DESCRIPTION OF THE TASK
Output each record below exactly. No images go in the copy.

Records drawn from a dataset:
^^^^^^^^^^^^^^^^

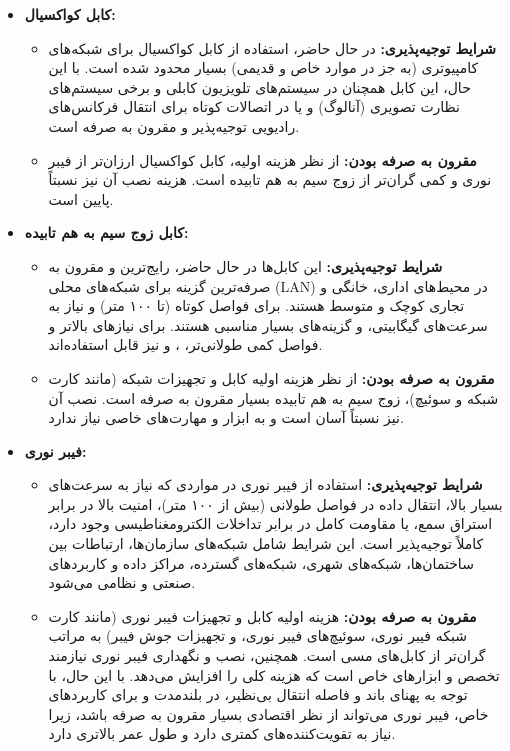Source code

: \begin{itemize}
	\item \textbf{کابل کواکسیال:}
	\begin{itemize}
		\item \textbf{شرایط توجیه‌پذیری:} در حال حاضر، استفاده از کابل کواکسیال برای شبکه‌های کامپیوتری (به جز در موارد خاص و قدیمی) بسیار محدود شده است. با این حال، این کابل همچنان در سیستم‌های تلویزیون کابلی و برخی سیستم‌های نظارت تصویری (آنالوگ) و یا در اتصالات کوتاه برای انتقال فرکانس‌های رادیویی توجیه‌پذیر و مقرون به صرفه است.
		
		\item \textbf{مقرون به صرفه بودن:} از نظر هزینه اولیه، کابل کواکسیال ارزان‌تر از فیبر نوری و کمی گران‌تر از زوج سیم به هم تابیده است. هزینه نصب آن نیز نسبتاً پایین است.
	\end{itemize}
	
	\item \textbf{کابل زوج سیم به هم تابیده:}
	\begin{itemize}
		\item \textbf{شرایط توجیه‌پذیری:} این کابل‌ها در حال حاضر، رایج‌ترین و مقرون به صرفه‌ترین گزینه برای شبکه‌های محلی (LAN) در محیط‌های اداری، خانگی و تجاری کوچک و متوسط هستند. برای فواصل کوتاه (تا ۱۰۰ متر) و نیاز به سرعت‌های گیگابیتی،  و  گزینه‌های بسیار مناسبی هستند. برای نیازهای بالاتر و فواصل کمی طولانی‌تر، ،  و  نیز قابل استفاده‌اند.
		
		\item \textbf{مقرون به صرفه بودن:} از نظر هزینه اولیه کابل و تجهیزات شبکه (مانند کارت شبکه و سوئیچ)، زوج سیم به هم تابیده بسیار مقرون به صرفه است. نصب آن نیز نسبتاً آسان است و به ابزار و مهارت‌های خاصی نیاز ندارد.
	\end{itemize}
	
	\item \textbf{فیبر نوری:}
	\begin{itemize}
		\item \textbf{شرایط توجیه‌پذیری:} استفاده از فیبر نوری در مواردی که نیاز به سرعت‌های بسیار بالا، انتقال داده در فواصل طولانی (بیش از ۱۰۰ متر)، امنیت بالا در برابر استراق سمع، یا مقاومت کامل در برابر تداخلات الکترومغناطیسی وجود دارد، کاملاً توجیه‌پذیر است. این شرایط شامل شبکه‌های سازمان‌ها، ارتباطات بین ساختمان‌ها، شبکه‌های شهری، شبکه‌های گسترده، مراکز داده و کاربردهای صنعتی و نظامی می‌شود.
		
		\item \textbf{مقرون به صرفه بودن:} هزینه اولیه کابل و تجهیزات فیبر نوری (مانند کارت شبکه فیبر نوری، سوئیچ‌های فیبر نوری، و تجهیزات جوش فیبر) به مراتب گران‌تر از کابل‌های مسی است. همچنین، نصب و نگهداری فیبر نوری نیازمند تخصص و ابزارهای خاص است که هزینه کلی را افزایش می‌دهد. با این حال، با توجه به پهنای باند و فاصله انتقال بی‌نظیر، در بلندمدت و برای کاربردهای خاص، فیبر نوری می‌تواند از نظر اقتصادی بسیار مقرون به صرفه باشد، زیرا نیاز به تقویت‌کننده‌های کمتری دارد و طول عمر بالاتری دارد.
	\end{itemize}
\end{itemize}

^^^^^^^^^^^^^^^^

EXERCISE ANSWER
Source code

: \begin{itemize}
	\item \textbf{کابل کواکسیال:}
	\begin{itemize}
		\item \textbf{شرایط توجیه‌پذیری:} در حال حاضر، استفاده از کابل کواکسیال برای شبکه‌های کامپیوتری (به جز در موارد خاص و قدیمی) بسیار محدود شده است. با این حال، این کابل همچنان در سیستم‌های تلویزیون کابلی و برخی سیستم‌های نظارت تصویری (آنالوگ) و یا در اتصالات کوتاه برای انتقال فرکانس‌های رادیویی توجیه‌پذیر و مقرون به صرفه است.
		
		\item \textbf{مقرون به صرفه بودن:} از نظر هزینه اولیه، کابل کواکسیال ارزان‌تر از فیبر نوری و کمی گران‌تر از زوج سیم به هم تابیده است. هزینه نصب آن نیز نسبتاً پایین است.
	\end{itemize}
	
	\item \textbf{کابل زوج سیم به هم تابیده:}
	\begin{itemize}
		\item \textbf{شرایط توجیه‌پذیری:} این کابل‌ها در حال حاضر، رایج‌ترین و مقرون به صرفه‌ترین گزینه برای شبکه‌های محلی (LAN) در محیط‌های اداری، خانگی و تجاری کوچک و متوسط هستند. برای فواصل کوتاه (تا ۱۰۰ متر) و نیاز به سرعت‌های گیگابیتی،  و  گزینه‌های بسیار مناسبی هستند. برای نیازهای بالاتر و فواصل کمی طولانی‌تر، ،  و  نیز قابل استفاده‌اند.
		
		\item \textbf{مقرون به صرفه بودن:} از نظر هزینه اولیه کابل و تجهیزات شبکه (مانند کارت شبکه و سوئیچ)، زوج سیم به هم تابیده بسیار مقرون به صرفه است. نصب آن نیز نسبتاً آسان است و به ابزار و مهارت‌های خاصی نیاز ندارد.
	\end{itemize}
	
	\item \textbf{فیبر نوری:}
	\begin{itemize}
		\item \textbf{شرایط توجیه‌پذیری:} استفاده از فیبر نوری در مواردی که نیاز به سرعت‌های بسیار بالا، انتقال داده در فواصل طولانی (بیش از ۱۰۰ متر)، امنیت بالا در برابر استراق سمع، یا مقاومت کامل در برابر تداخلات الکترومغناطیسی وجود دارد، کاملاً توجیه‌پذیر است. این شرایط شامل شبکه‌های سازمان‌ها، ارتباطات بین ساختمان‌ها، شبکه‌های شهری، شبکه‌های گسترده، مراکز داده و کاربردهای صنعتی و نظامی می‌شود.
		
		\item \textbf{مقرون به صرفه بودن:} هزینه اولیه کابل و تجهیزات فیبر نوری (مانند کارت شبکه فیبر نوری، سوئیچ‌های فیبر نوری، و تجهیزات جوش فیبر) به مراتب گران‌تر از کابل‌های مسی است. همچنین، نصب و نگهداری فیبر نوری نیازمند تخصص و ابزارهای خاص است که هزینه کلی را افزایش می‌دهد. با این حال، با توجه به پهنای باند و فاصله انتقال بی‌نظیر، در بلندمدت و برای کاربردهای خاص، فیبر نوری می‌تواند از نظر اقتصادی بسیار مقرون به صرفه باشد، زیرا نیاز به تقویت‌کننده‌های کمتری دارد و طول عمر بالاتری دارد.
	\end{itemize}
\end{itemize}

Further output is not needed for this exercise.